[ACTION ITEM]
Go through the records below line by line. Count the lines with "metavariables" and give the count alone.

-------------------------

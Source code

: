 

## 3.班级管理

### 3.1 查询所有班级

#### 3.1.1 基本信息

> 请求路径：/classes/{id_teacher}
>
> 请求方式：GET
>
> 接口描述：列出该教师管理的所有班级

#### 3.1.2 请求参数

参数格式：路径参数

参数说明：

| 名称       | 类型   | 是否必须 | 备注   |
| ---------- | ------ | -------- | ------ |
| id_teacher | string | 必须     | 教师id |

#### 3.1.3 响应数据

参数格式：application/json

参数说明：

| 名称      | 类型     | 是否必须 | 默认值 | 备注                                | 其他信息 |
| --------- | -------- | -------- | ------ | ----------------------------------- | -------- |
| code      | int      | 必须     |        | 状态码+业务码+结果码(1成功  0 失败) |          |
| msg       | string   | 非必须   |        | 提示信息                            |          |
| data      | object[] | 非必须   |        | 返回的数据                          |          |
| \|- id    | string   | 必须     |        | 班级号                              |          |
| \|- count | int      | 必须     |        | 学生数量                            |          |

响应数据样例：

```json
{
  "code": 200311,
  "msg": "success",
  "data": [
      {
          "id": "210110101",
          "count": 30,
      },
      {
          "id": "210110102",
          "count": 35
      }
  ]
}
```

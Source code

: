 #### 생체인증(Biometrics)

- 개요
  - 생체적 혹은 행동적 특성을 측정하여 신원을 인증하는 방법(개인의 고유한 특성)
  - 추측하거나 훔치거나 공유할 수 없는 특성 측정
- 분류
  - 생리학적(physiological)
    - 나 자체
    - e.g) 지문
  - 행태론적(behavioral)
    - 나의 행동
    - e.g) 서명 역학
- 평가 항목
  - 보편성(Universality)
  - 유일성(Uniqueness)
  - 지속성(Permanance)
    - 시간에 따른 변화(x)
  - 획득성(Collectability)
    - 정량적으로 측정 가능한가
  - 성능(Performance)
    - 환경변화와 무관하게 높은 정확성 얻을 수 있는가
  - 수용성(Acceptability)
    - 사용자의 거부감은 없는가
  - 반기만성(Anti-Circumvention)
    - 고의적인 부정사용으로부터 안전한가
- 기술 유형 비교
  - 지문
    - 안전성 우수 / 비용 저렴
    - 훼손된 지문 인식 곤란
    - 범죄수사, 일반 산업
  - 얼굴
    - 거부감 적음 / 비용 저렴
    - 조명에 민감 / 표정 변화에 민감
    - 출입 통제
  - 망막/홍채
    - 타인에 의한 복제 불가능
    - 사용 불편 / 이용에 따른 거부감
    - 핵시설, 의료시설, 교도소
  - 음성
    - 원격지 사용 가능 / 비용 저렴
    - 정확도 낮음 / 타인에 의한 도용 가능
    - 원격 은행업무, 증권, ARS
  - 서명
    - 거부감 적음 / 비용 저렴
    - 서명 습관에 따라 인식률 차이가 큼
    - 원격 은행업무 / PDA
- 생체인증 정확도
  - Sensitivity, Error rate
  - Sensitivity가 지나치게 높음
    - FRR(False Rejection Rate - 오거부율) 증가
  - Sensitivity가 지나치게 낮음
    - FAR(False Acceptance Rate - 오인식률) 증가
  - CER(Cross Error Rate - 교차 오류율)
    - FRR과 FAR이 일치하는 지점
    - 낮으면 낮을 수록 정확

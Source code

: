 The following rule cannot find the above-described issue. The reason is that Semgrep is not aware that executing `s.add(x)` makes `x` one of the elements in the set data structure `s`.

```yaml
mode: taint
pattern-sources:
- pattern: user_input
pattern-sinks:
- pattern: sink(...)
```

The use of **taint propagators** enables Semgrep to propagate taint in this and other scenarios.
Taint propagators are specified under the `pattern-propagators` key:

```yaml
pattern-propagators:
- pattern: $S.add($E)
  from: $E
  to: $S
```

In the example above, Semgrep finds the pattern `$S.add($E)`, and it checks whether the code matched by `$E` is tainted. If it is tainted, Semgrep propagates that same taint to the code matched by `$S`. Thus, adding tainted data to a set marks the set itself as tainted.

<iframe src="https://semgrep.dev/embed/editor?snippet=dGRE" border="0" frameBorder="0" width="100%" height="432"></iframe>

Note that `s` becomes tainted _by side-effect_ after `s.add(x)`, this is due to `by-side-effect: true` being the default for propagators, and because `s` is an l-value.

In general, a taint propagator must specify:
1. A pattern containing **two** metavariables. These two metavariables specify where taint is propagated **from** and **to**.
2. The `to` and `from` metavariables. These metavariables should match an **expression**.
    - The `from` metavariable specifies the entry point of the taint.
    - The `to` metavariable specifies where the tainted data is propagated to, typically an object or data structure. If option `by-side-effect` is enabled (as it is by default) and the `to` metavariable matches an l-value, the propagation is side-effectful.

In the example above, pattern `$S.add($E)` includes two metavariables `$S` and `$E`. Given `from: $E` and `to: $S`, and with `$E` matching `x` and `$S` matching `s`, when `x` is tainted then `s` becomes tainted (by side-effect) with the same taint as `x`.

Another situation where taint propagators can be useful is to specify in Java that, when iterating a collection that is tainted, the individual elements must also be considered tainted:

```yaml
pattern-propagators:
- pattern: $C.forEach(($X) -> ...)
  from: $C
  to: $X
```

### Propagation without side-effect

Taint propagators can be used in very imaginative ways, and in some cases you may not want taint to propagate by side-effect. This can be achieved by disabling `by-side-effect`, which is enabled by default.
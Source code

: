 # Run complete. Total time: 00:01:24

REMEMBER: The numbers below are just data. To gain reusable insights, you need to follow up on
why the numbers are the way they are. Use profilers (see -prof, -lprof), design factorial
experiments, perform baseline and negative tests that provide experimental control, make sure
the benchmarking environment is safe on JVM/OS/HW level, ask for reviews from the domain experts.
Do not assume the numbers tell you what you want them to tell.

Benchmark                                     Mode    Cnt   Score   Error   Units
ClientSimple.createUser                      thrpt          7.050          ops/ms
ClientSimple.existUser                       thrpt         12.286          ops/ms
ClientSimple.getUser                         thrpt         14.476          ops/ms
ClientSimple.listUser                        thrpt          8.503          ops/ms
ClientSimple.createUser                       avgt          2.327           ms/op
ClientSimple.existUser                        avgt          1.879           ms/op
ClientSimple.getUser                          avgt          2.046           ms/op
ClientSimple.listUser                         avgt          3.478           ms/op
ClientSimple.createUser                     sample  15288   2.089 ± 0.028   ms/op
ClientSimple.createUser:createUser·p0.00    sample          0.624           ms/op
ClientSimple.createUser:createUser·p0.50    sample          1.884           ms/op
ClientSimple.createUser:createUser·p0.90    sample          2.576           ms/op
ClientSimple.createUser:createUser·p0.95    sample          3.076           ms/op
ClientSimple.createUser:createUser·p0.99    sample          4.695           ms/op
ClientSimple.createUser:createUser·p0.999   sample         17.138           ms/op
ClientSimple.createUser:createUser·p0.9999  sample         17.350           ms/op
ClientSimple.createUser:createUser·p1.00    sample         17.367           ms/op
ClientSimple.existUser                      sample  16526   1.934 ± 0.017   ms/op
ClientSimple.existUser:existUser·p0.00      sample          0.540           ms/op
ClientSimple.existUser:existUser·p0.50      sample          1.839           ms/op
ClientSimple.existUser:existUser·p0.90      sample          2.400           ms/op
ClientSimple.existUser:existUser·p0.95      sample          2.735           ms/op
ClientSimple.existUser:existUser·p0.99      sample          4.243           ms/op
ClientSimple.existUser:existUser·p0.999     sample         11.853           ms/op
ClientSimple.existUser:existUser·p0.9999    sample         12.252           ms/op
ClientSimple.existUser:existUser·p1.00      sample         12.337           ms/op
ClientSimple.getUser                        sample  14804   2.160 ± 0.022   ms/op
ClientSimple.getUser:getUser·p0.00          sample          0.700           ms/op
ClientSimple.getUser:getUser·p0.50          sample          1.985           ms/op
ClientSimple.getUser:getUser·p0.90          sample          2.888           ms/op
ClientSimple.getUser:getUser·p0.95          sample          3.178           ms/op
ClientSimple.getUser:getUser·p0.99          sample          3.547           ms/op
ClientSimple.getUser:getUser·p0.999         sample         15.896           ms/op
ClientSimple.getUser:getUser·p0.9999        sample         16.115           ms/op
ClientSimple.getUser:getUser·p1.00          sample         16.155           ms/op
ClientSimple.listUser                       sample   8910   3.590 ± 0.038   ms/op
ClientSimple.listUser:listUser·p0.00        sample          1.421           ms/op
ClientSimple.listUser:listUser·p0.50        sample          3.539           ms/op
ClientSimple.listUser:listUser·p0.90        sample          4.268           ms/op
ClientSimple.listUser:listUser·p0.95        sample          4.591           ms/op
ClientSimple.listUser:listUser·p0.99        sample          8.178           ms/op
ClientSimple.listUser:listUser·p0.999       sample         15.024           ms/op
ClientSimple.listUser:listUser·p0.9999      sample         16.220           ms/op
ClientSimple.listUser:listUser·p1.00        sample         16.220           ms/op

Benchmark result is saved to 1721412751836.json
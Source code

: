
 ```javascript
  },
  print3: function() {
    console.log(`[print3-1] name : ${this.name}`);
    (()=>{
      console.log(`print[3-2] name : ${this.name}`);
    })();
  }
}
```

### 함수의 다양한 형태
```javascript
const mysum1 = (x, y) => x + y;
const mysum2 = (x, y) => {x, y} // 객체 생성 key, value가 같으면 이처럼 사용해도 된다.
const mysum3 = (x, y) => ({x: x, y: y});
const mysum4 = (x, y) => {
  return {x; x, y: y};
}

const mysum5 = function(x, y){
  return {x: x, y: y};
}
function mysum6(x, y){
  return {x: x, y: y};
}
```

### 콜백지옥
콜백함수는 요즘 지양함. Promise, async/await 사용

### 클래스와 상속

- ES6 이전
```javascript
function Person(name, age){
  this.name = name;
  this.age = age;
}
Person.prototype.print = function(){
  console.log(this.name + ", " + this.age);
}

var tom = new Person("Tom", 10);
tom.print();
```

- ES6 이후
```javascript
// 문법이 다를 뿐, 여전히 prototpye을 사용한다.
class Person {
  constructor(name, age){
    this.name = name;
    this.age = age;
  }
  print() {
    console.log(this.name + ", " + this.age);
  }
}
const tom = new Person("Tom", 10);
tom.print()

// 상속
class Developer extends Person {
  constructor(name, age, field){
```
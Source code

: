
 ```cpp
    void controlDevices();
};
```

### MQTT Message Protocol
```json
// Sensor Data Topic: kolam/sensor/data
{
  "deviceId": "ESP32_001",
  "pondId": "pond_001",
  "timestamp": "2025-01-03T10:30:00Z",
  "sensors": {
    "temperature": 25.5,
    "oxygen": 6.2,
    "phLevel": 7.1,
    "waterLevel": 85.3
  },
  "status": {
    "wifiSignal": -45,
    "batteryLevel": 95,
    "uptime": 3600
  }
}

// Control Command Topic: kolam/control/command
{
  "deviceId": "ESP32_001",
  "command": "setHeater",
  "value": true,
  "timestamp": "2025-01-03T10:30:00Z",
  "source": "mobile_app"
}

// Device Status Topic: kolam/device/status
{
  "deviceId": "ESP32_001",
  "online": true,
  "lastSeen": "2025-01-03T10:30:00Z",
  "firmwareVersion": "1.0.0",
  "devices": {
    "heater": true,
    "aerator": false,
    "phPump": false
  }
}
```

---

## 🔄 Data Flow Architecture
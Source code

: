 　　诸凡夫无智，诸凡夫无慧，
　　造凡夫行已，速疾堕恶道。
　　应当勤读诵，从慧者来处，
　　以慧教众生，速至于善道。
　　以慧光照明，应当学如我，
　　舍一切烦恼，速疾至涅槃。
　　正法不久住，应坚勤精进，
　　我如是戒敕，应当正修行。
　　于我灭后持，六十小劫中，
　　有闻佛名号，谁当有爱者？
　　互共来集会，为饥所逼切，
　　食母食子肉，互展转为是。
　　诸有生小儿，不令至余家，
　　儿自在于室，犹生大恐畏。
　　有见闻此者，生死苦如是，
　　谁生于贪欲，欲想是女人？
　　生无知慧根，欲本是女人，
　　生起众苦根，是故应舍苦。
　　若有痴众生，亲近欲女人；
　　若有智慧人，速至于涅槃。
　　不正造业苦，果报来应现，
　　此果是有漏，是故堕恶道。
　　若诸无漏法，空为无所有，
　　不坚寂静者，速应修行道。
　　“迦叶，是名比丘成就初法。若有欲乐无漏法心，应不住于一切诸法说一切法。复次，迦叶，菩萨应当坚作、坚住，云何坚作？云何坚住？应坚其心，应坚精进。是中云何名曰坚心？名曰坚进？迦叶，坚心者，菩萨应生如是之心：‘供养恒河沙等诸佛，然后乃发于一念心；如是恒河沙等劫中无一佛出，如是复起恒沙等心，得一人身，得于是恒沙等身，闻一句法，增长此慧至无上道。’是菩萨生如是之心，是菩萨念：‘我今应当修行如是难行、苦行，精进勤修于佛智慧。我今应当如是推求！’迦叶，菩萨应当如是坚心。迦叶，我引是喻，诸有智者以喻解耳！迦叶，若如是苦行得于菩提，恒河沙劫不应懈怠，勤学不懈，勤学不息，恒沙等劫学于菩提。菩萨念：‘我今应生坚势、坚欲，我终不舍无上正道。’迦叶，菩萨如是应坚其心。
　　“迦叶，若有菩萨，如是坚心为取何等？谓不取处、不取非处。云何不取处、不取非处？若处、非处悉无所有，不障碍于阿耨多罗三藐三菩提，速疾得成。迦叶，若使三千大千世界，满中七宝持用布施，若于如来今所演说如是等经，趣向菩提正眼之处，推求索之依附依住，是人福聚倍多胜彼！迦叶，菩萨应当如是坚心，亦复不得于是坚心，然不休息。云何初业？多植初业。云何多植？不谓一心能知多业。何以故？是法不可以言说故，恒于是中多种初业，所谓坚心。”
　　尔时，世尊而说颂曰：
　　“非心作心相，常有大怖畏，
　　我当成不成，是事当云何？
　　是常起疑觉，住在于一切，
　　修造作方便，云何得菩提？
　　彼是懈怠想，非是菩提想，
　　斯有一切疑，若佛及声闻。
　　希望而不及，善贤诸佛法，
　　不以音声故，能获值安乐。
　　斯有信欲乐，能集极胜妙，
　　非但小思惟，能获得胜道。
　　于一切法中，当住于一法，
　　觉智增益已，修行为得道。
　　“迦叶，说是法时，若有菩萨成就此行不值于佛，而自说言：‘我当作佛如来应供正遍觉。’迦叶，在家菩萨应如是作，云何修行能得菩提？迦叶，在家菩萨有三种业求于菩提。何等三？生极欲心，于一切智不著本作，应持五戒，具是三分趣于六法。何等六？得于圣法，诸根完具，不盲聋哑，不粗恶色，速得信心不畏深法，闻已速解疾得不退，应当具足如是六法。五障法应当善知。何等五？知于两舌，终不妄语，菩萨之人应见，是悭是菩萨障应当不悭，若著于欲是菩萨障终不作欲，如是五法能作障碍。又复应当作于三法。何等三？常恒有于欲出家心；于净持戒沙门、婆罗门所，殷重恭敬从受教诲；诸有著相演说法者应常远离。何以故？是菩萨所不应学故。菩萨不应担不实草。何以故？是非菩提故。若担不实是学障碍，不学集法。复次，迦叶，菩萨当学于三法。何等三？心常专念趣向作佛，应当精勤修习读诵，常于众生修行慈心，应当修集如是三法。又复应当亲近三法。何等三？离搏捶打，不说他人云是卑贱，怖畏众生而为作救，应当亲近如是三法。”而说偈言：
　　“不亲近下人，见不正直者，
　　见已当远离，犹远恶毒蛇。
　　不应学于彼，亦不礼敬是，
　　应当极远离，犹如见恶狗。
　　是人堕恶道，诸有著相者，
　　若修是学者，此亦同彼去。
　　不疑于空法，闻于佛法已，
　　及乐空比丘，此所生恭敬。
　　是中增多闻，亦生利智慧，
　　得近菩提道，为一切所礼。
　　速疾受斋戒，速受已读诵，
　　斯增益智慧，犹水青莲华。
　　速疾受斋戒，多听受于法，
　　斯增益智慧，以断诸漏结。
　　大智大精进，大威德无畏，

-------------------------

[REPLY]
3